Income stocks, don’t you just love ’em? The very best yield 5%, 6% or 7% a year, which is tremendous given that the average savings account pays just 0.53%. They also offer the opportunity for capital growth if stock markets rise, plus further growth from reinvesting your dividends.
It’s when you stop working that dividend stocks really come into their own. While the basic State Pension pays an income of just £8,546 a year, the sky’s the limit if you build a balanced portfolio of income generating stocks.
And the winner is…
One of my favourite FTSE 100 income stocks is Lloyds Banking Group (LSE: LLOY) and I’m not alone in my admiration. It was the single most bought share in the first six months of this year, according to The Share Centre.
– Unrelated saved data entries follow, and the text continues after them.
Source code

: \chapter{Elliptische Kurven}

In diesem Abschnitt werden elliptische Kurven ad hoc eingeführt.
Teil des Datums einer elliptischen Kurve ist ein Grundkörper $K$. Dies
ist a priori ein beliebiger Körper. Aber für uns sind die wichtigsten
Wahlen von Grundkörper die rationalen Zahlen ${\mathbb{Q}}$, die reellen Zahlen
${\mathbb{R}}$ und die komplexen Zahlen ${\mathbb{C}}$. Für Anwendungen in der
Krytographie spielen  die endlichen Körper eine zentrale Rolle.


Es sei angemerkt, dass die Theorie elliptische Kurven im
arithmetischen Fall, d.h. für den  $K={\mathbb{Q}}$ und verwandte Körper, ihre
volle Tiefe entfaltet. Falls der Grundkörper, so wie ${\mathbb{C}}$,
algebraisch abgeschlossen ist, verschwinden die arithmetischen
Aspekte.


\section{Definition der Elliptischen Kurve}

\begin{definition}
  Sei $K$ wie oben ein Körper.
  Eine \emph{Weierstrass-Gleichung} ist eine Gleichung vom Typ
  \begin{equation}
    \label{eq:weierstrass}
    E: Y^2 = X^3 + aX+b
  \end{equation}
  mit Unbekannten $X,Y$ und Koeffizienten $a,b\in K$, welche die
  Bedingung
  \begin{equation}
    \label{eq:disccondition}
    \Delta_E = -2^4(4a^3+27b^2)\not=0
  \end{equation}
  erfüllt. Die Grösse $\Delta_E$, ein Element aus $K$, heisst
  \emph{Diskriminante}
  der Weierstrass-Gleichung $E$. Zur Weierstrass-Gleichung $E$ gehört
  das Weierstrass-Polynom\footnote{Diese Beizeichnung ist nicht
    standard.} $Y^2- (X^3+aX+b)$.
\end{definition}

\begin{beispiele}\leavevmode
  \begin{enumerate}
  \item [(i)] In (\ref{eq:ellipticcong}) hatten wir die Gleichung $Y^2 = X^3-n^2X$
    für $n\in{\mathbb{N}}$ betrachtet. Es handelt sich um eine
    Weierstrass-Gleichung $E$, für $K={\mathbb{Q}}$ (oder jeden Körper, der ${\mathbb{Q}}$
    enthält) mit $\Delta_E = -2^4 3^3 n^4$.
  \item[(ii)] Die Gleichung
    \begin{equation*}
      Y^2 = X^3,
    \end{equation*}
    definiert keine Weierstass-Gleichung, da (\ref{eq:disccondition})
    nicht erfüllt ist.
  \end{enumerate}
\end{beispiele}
Clearly, a lot of other people like Lloyds too, and with good reason.
The bank is steadily putting its past mis-selling misdemeanours behind it, including a whopping £19bn in PPI provisions, and tidying itself up for the future. It recently posted a 7% rise in underlying half-year profits to £4.23bn, while its net interest margins improved to 2.93%. The bank’s core equity tier, one ratio which measures balance sheet strength, has hit a healthy 15.1%.
Brexit stage left
As with every stock, there are potential dangers. Brexit is one worry, amid growing talk of no deal. Lloyds has a relentless focus on the domestic UK economy and if savers, borrowers and small businesses feel the squeeze, so will the bank’s margins, while bad debts and impairments could rise.
The stock has struggled to make headway since the financial crisis. Right now, it trades at just 61p. As my Foolish colleague Roland Head points out, that’s well below the 200p it touched before the financial crisis. It has a long way to go to recover that lost ground, so beware of yet another false start.
Cash machine
However, Lloyds is now on course to be one of the most generous dividend stocks on the index. An income machine once more, as it was before the financial crisis. Today, it yields 5% with cover of 1.4. But this is expected to increase to 5.7% by the end of this year, with cover an even more robust 2.1.
The income is forecast to continue rising, with the dividend per share expected to hit 3.66p in 2019 to give a yield of 6.1%, covered twice. It could rise further, who knows, but let’s say you start building up a position in the stock now. You would need to have £140,000 in the stock for a 6.1% yield to beat State Pension income levels in today’s money, which would give you £8,540 a year. Lloyds could do that for you.
State Pension beater
That would be a mighty big holding for a single stock. Unless your portfolio is a lot bigger than mine, I wouldn’t recommend going all in on one company in this way. But it does show that if your entire portfolio is worth £140,000, a sprinkling of income stocks like Lloyds and you’ll have the State Pension licked. Here’s some to consider…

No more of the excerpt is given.